Fin dal 2006, la Commissione Europea ha affidato all'EASA (European Aviation Safety Agency), nata nel 2003 come organismo indipendente, il compito di assisterla nella redazione delle norme d'impiego dei naviganti. Come risultato di questo incarico, all'indomani del varo della normativa EU-OPS1, l'EASA aveva a sua volta commissionato alla società svizzera Moebus Aviation uno studio medico e scientifico sulla fatica operativa alla quale le FTL (Flight Time Limitation) contenute nella Subpart Q sottoponevano i piloti, con particolare riguardo alle ricadute sull'efficienza psico-fisica, e quindi sulla sicurezza del volo.

Le conclusioni di quello che nel mondo aeronautico è ormai noto sotto il nome di “rapporto Moebus” arrivarono pochi mesi dopo, evidenziando 18 punti critici per i quali si manifestavano dubbi di possibili conseguenze negative sulla sicurezza, e proponendo in sostanza un alleggerimento delle condizioni di lavoro degli equipaggi.

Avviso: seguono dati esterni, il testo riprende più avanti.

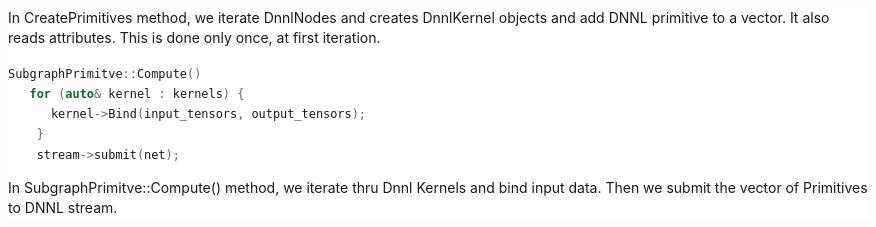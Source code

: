 In CreatePrimitives method, we iterate DnnlNodes and creates DnnlKernel objects and add DNNL primitive to a vector. It also reads attributes. This is done only once, at first iteration.

```c++ 
SubgraphPrimitve::Compute()
   for (auto& kernel : kernels) {
      kernel->Bind(input_tensors, output_tensors);
    }
    stream->submit(net);
```

In SubgraphPrimitve::Compute() method, we iterate thru Dnnl Kernels and bind input data. Then we submit the vector of Primitives to DNNL stream.
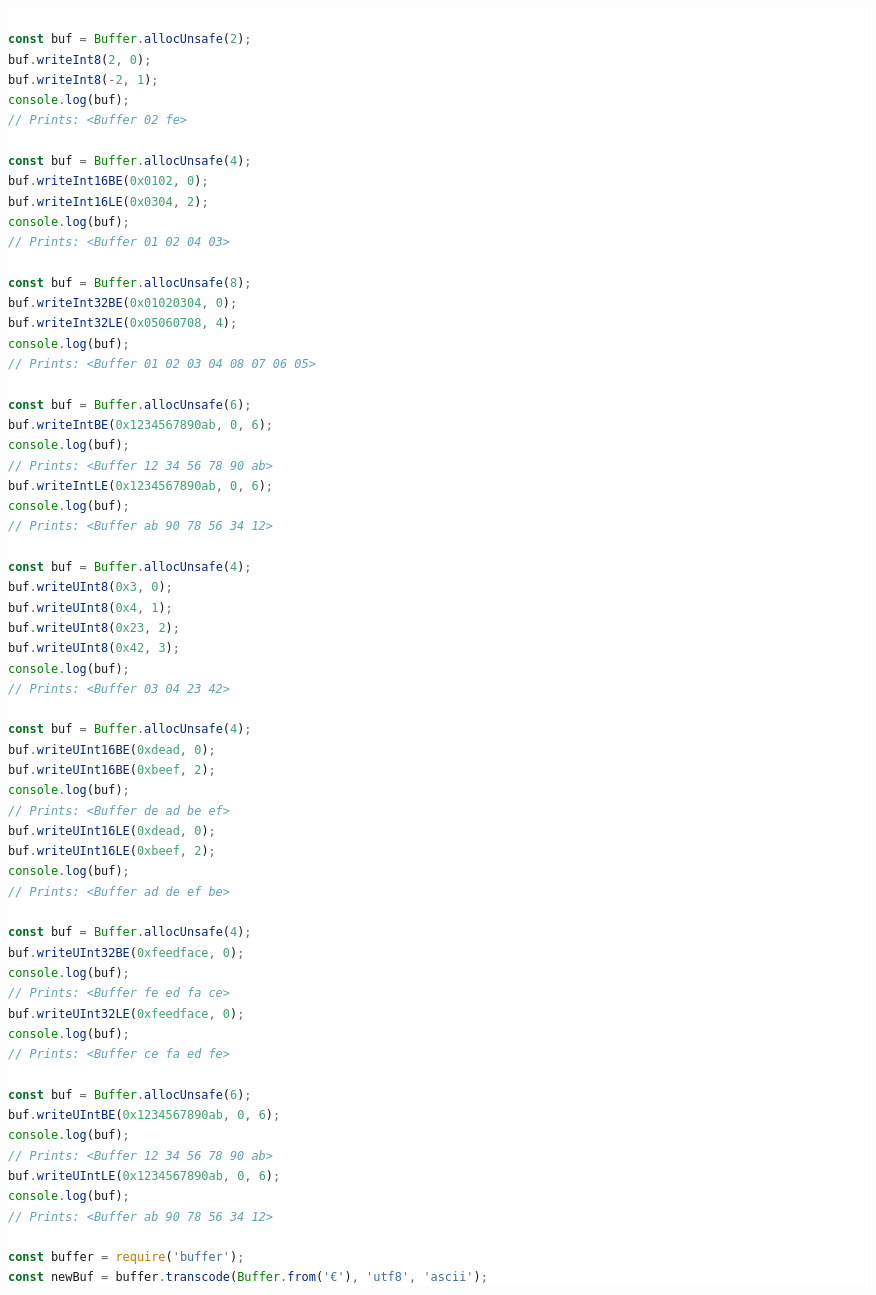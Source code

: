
 ```js

const buf = Buffer.allocUnsafe(2);
buf.writeInt8(2, 0);
buf.writeInt8(-2, 1);
console.log(buf);
// Prints: <Buffer 02 fe>

const buf = Buffer.allocUnsafe(4);
buf.writeInt16BE(0x0102, 0);
buf.writeInt16LE(0x0304, 2);
console.log(buf);
// Prints: <Buffer 01 02 04 03>

const buf = Buffer.allocUnsafe(8);
buf.writeInt32BE(0x01020304, 0);
buf.writeInt32LE(0x05060708, 4);
console.log(buf);
// Prints: <Buffer 01 02 03 04 08 07 06 05>

const buf = Buffer.allocUnsafe(6);
buf.writeIntBE(0x1234567890ab, 0, 6);
console.log(buf);
// Prints: <Buffer 12 34 56 78 90 ab>
buf.writeIntLE(0x1234567890ab, 0, 6);
console.log(buf);
// Prints: <Buffer ab 90 78 56 34 12>

const buf = Buffer.allocUnsafe(4);
buf.writeUInt8(0x3, 0);
buf.writeUInt8(0x4, 1);
buf.writeUInt8(0x23, 2);
buf.writeUInt8(0x42, 3);
console.log(buf);
// Prints: <Buffer 03 04 23 42>

const buf = Buffer.allocUnsafe(4);
buf.writeUInt16BE(0xdead, 0);
buf.writeUInt16BE(0xbeef, 2);
console.log(buf);
// Prints: <Buffer de ad be ef>
buf.writeUInt16LE(0xdead, 0);
buf.writeUInt16LE(0xbeef, 2);
console.log(buf);
// Prints: <Buffer ad de ef be>

const buf = Buffer.allocUnsafe(4);
buf.writeUInt32BE(0xfeedface, 0);
console.log(buf);
// Prints: <Buffer fe ed fa ce>
buf.writeUInt32LE(0xfeedface, 0);
console.log(buf);
// Prints: <Buffer ce fa ed fe>

const buf = Buffer.allocUnsafe(6);
buf.writeUIntBE(0x1234567890ab, 0, 6);
console.log(buf);
// Prints: <Buffer 12 34 56 78 90 ab>
buf.writeUIntLE(0x1234567890ab, 0, 6);
console.log(buf);
// Prints: <Buffer ab 90 78 56 34 12>

const buffer = require('buffer');
const newBuf = buffer.transcode(Buffer.from('€'), 'utf8', 'ascii');
```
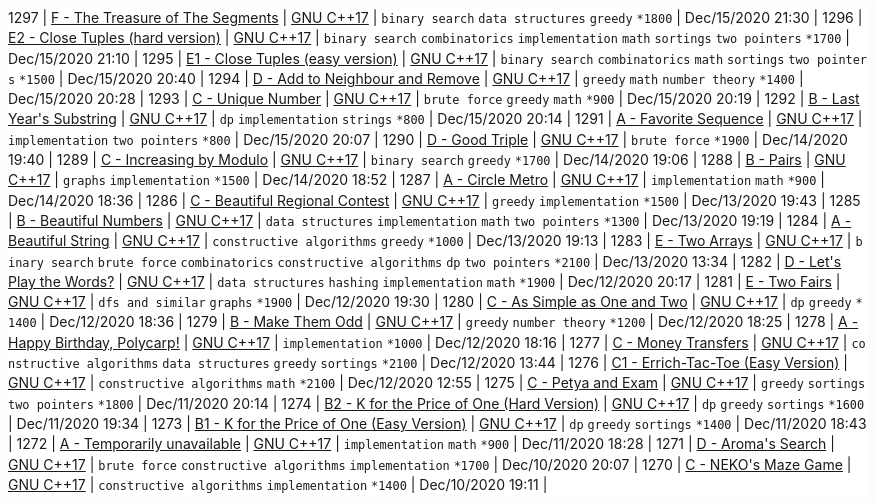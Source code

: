 1297 | [F - The Treasure of The Segments](https://codeforces.com/contest/1462/problem/F) | [GNU C++17](./codeforces/1462/F.cpp) | `binary search` `data structures` `greedy` `*1800` | Dec/15/2020 21:30 | 
1296 | [E2 - Close Tuples (hard version)](https://codeforces.com/contest/1462/problem/E2) | [GNU C++17](./codeforces/1462/E2.cpp) | `binary search` `combinatorics` `implementation` `math` `sortings` `two pointers` `*1700` | Dec/15/2020 21:10 | 
1295 | [E1 - Close Tuples (easy version)](https://codeforces.com/contest/1462/problem/E1) | [GNU C++17](./codeforces/1462/E1.cpp) | `binary search` `combinatorics` `math` `sortings` `two pointers` `*1500` | Dec/15/2020 20:40 | 
1294 | [D - Add to Neighbour and Remove](https://codeforces.com/contest/1462/problem/D) | [GNU C++17](./codeforces/1462/D.cpp) | `greedy` `math` `number theory` `*1400` | Dec/15/2020 20:28 | 
1293 | [C - Unique Number](https://codeforces.com/contest/1462/problem/C) | [GNU C++17](./codeforces/1462/C.cpp) | `brute force` `greedy` `math` `*900` | Dec/15/2020 20:19 | 
1292 | [B - Last Year's Substring](https://codeforces.com/contest/1462/problem/B) | [GNU C++17](./codeforces/1462/B.cpp) | `dp` `implementation` `strings` `*800` | Dec/15/2020 20:14 | 
1291 | [A - Favorite Sequence](https://codeforces.com/contest/1462/problem/A) | [GNU C++17](./codeforces/1462/A.cpp) | `implementation` `two pointers` `*800` | Dec/15/2020 20:07 | 
1290 | [D - Good Triple](https://codeforces.com/contest/1169/problem/D) | [GNU C++17](./codeforces/1169/D.cpp) | `brute force` `*1900` | Dec/14/2020 19:40 | 
1289 | [C - Increasing by Modulo](https://codeforces.com/contest/1169/problem/C) | [GNU C++17](./codeforces/1169/C.cpp) | `binary search` `greedy` `*1700` | Dec/14/2020 19:06 | 
1288 | [B - Pairs](https://codeforces.com/contest/1169/problem/B) | [GNU C++17](./codeforces/1169/B.cpp) | `graphs` `implementation` `*1500` | Dec/14/2020 18:52 | 
1287 | [A - Circle Metro](https://codeforces.com/contest/1169/problem/A) | [GNU C++17](./codeforces/1169/A.cpp) | `implementation` `math` `*900` | Dec/14/2020 18:36 | 
1286 | [C - Beautiful Regional Contest](https://codeforces.com/contest/1265/problem/C) | [GNU C++17](./codeforces/1265/C.cpp) | `greedy` `implementation` `*1500` | Dec/13/2020 19:43 | 
1285 | [B - Beautiful Numbers](https://codeforces.com/contest/1265/problem/B) | [GNU C++17](./codeforces/1265/B.cpp) | `data structures` `implementation` `math` `two pointers` `*1300` | Dec/13/2020 19:19 | 
1284 | [A - Beautiful String](https://codeforces.com/contest/1265/problem/A) | [GNU C++17](./codeforces/1265/A.cpp) | `constructive algorithms` `greedy` `*1000` | Dec/13/2020 19:13 | 
1283 | [E - Two Arrays](https://codeforces.com/contest/1366/problem/E) | [GNU C++17](./codeforces/1366/E.cpp) | `binary search` `brute force` `combinatorics` `constructive algorithms` `dp` `two pointers` `*2100` | Dec/13/2020 13:34 | 
1282 | [D - Let's Play the Words?](https://codeforces.com/contest/1277/problem/D) | [GNU C++17](./codeforces/1277/D.cpp) | `data structures` `hashing` `implementation` `math` `*1900` | Dec/12/2020 20:17 | 
1281 | [E - Two Fairs](https://codeforces.com/contest/1277/problem/E) | [GNU C++17](./codeforces/1277/E.cpp) | `dfs and similar` `graphs` `*1900` | Dec/12/2020 19:30 | 
1280 | [C - As Simple as One and Two](https://codeforces.com/contest/1277/problem/C) | [GNU C++17](./codeforces/1277/C.cpp) | `dp` `greedy` `*1400` | Dec/12/2020 18:36 | 
1279 | [B - Make Them Odd](https://codeforces.com/contest/1277/problem/B) | [GNU C++17](./codeforces/1277/B.cpp) | `greedy` `number theory` `*1200` | Dec/12/2020 18:25 | 
1278 | [A - Happy Birthday, Polycarp!](https://codeforces.com/contest/1277/problem/A) | [GNU C++17](./codeforces/1277/A.cpp) | `implementation` `*1000` | Dec/12/2020 18:16 | 
1277 | [C - Money Transfers](https://codeforces.com/contest/675/problem/C) | [GNU C++17](./codeforces/675/C.cpp) | `constructive algorithms` `data structures` `greedy` `sortings` `*2100` | Dec/12/2020 13:44 | 
1276 | [C1 - Errich-Tac-Toe (Easy Version)](https://codeforces.com/contest/1450/problem/C1) | [GNU C++17](./codeforces/1450/C1.cpp) | `constructive algorithms` `math` `*2100` | Dec/12/2020 12:55 | 
1275 | [C - Petya and Exam](https://codeforces.com/contest/1282/problem/C) | [GNU C++17](./codeforces/1282/C.cpp) | `greedy` `sortings` `two pointers` `*1800` | Dec/11/2020 20:14 | 
1274 | [B2 - K for the Price of One (Hard Version)](https://codeforces.com/contest/1282/problem/B2) | [GNU C++17](./codeforces/1282/B2.cpp) | `dp` `greedy` `sortings` `*1600` | Dec/11/2020 19:34 | 
1273 | [B1 - K for the Price of One (Easy Version)](https://codeforces.com/contest/1282/problem/B1) | [GNU C++17](./codeforces/1282/B1.cpp) | `dp` `greedy` `sortings` `*1400` | Dec/11/2020 18:43 | 
1272 | [A - Temporarily unavailable](https://codeforces.com/contest/1282/problem/A) | [GNU C++17](./codeforces/1282/A.cpp) | `implementation` `math` `*900` | Dec/11/2020 18:28 | 
1271 | [D - Aroma's Search](https://codeforces.com/contest/1293/problem/D) | [GNU C++17](./codeforces/1293/D.cpp) | `brute force` `constructive algorithms` `implementation` `*1700` | Dec/10/2020 20:07 | 
1270 | [C - NEKO's Maze Game](https://codeforces.com/contest/1293/problem/C) | [GNU C++17](./codeforces/1293/C.cpp) | `constructive algorithms` `implementation` `*1400` | Dec/10/2020 19:11 |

Tra il 2009 e il 2010, l'EASA ha dato vita a un Rulemaking Group (una commissione alla quale hanno partecipato compagnie europee, piloti e assistenti di volo) che ha presto rivelato una pesante conflittualità tra la lobby delle compagnie aeree, preoccupate dall'impatto economico dei suggerimenti di Moebus Aviation, e le organizzazioni professionali dei naviganti, molto attente alle ricadute sulla qualità della vita e la sicurezza del volo.

E arriviamo finalmente al 20 dicembre del 2010, quando l'EASA ha presentato una Notice of Proposed Amendment (NPA) nelle cui 250 pagine è delineato il percorso seguito e le considerazioni applicate per mettere a punto le regole che andranno a sostituire quelle attualmente in vigore.

La delusione dei piloti non ha tardato a manifestarsi, perché l'attenta lettura del testo evidenzia una netta propensione di EASA a ignorare le raccomandazioni del “rapporto Moebus, e a tenere invece nel massimo conto le avversioni manifestate dalle compagnie aeree nei confronti di ogni variazione delle norme di impiego passibile di generare un effetto economico negativo.

La procedura prevede ora un periodo di tre mesi durante i quali compagnie, enti nazionali, sindacati di categoria, ma anche semplici privati avranno modo di far pervenire a EASA considerazioni, suggerimenti e richieste, dopodiché la palla passerà al Parlamento Europeo, che dovrà varare la nuova legge, destinata presumibilmente a entrare in vigore a metà 2012.

Intanto i piloti, indispettiti dall'atteggiamento di EASA, che a fronte delle diverse opzioni di scelta sui vari punti evidenziati nella NPA ha sempre concesso maggior peso alle considerazioni di carattere economico, sono sul piede di guerra.

European Cockpit Association (ECA), che riunisce le associazioni professionali di tutta Europa, sta già esercitando forti pressioni a tutti i livelli, e ha iniziato un percorso di sensibilizzazione tra gli addetti ai lavori e davanti all'opinione pubblica. Molto meno diplomatici, i piloti spagnoli hanno già messo in atto una serie di agitazioni e di scioperi contro le nuove, paventate regole.

“Che la sicurezza del volo abbia un costo, talvolta molto alto, è cosa risaputa, -sostengono- resta da stabilire se questo prezzo dovrà essere pagato in euro o in vite umane.”